### What the task requires
Copy word for word, please, the lines of the entries below running from the one containing "공란이 있다고 알려준다.|" to the one containing "직원목록에 있는 Edit", both ends included.

[Recorded data]

Segment Open

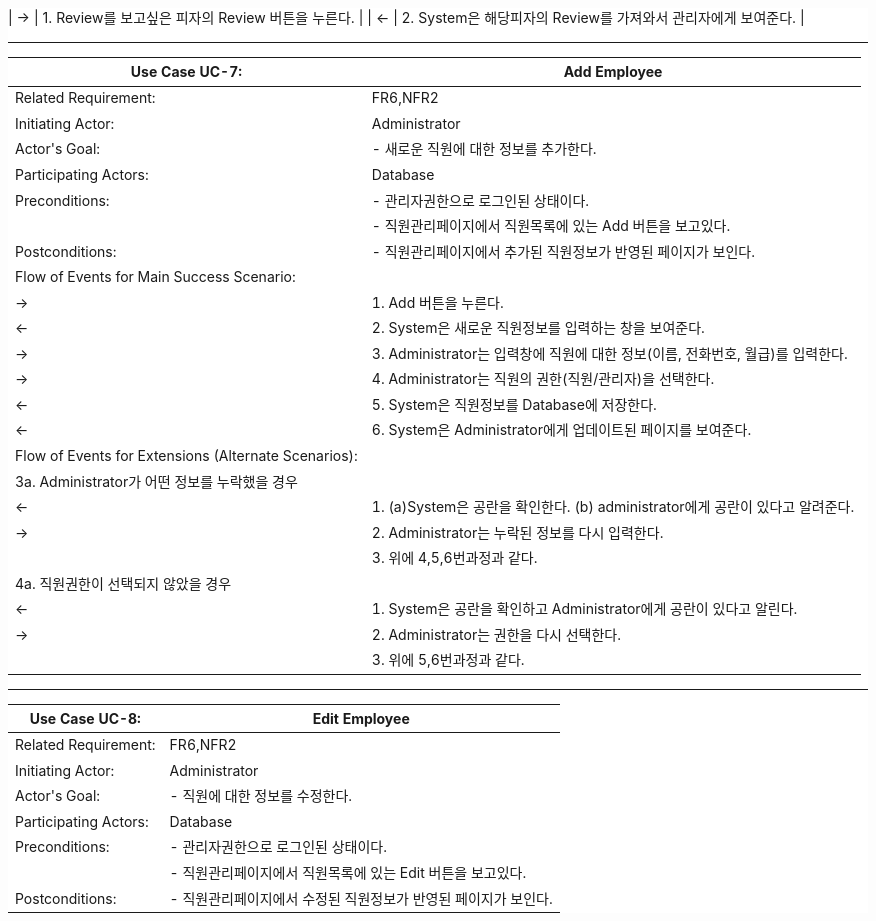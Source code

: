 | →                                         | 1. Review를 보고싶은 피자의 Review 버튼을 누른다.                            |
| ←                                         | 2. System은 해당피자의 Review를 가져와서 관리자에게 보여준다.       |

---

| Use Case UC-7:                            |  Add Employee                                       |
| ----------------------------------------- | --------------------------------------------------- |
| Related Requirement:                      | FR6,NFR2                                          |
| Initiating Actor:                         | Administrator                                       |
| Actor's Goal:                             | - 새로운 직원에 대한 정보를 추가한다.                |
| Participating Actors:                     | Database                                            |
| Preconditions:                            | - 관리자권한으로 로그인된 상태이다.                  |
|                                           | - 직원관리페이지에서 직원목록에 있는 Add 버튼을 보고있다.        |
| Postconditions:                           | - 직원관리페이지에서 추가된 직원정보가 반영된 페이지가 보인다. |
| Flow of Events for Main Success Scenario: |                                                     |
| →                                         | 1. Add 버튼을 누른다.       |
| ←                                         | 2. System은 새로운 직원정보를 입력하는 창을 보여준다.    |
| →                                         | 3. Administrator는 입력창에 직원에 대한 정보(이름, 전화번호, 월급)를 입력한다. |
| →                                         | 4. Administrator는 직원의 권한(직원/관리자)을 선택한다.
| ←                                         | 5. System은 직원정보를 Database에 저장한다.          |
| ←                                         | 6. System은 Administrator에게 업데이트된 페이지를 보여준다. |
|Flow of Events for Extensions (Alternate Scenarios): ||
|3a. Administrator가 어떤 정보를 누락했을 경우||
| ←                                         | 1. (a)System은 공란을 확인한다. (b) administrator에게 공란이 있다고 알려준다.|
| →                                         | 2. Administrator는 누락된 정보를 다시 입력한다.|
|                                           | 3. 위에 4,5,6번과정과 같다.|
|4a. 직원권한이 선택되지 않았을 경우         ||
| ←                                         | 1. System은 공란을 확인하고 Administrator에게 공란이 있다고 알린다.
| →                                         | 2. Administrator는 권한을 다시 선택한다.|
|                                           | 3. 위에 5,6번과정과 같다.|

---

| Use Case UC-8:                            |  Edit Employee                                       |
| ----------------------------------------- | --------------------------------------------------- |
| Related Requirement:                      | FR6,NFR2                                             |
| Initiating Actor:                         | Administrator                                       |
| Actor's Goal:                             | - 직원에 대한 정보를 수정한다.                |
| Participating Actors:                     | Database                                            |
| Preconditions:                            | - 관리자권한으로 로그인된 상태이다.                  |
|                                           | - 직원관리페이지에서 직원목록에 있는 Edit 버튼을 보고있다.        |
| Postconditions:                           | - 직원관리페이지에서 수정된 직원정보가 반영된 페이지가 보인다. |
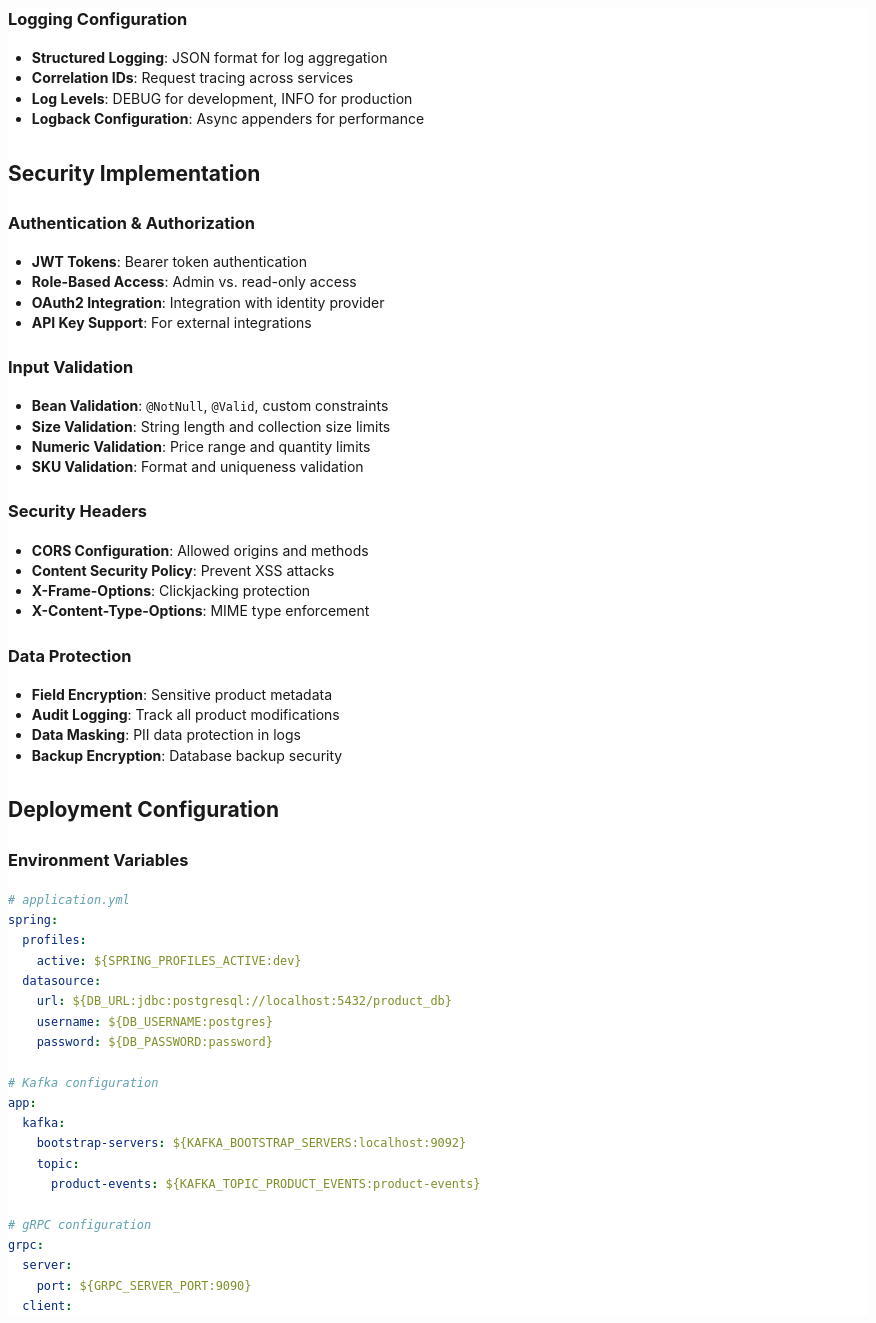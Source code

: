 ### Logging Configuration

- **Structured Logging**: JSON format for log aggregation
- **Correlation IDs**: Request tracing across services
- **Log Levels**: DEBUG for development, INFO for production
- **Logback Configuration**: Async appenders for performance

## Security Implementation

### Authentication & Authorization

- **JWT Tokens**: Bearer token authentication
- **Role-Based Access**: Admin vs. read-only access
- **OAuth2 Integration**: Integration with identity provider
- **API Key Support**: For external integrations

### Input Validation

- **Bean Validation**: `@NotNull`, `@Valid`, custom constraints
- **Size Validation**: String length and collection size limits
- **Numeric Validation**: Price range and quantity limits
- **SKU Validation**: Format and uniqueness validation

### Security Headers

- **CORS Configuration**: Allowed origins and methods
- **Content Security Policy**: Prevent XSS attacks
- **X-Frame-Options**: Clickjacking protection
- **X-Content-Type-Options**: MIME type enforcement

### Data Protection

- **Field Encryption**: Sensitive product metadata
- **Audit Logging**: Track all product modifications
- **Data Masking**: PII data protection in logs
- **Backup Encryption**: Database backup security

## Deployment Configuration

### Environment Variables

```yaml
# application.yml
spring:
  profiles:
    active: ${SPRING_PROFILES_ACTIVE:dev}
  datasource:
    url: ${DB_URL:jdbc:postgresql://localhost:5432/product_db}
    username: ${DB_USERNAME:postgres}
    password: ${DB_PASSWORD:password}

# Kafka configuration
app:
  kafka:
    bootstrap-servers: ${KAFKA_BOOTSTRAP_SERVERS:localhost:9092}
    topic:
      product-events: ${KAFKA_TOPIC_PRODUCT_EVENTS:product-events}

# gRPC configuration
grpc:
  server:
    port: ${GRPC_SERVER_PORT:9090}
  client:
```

Segment Closed
Segment Open

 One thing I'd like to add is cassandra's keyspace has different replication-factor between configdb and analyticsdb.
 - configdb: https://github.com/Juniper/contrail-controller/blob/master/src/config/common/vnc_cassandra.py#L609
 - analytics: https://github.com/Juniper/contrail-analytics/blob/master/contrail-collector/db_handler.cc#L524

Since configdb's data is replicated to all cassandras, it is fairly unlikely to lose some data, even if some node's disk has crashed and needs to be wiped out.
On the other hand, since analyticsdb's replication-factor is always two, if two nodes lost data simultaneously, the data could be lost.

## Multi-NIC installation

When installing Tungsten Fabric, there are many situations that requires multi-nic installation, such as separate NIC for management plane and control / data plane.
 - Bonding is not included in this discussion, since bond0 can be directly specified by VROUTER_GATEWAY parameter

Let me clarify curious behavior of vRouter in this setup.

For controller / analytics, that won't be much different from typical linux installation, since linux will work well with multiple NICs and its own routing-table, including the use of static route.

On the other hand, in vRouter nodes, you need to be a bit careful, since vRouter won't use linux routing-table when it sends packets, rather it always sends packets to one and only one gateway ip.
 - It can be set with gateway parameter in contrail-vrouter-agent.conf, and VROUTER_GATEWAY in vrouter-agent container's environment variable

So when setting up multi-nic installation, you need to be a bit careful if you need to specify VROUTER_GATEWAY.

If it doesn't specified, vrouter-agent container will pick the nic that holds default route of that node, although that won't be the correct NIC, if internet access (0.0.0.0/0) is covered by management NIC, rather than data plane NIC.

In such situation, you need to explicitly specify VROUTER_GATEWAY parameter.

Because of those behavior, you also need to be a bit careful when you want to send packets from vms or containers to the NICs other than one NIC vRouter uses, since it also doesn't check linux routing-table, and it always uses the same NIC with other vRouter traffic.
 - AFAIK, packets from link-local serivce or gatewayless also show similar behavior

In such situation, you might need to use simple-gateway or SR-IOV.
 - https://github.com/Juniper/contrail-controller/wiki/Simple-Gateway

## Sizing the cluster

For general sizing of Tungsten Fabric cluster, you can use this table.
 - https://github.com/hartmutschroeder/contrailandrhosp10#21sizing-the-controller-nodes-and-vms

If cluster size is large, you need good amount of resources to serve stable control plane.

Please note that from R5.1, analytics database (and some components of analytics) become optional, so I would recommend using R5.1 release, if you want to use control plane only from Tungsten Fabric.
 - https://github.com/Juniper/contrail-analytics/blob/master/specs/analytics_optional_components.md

Segment Closed

### Your solution
| ←                                         | 1. (a)System은 공란을 확인한다. (b) administrator에게 공란이 있다고 알려준다.|
| →                                         | 2. Administrator는 누락된 정보를 다시 입력한다.|
|                                           | 3. 위에 4,5,6번과정과 같다.|
|4a. 직원권한이 선택되지 않았을 경우         ||
| ←                                         | 1. System은 공란을 확인하고 Administrator에게 공란이 있다고 알린다.
| →                                         | 2. Administrator는 권한을 다시 선택한다.|
|                                           | 3. 위에 5,6번과정과 같다.|

---

| Use Case UC-8:                            |  Edit Employee                                       |
| ----------------------------------------- | --------------------------------------------------- |
| Related Requirement:                      | FR6,NFR2                                             |
| Initiating Actor:                         | Administrator                                       |
| Actor's Goal:                             | - 직원에 대한 정보를 수정한다.                |
| Participating Actors:                     | Database                                            |
| Preconditions:                            | - 관리자권한으로 로그인된 상태이다.                  |
|                                           | - 직원관리페이지에서 직원목록에 있는 Edit 버튼을 보고있다.        |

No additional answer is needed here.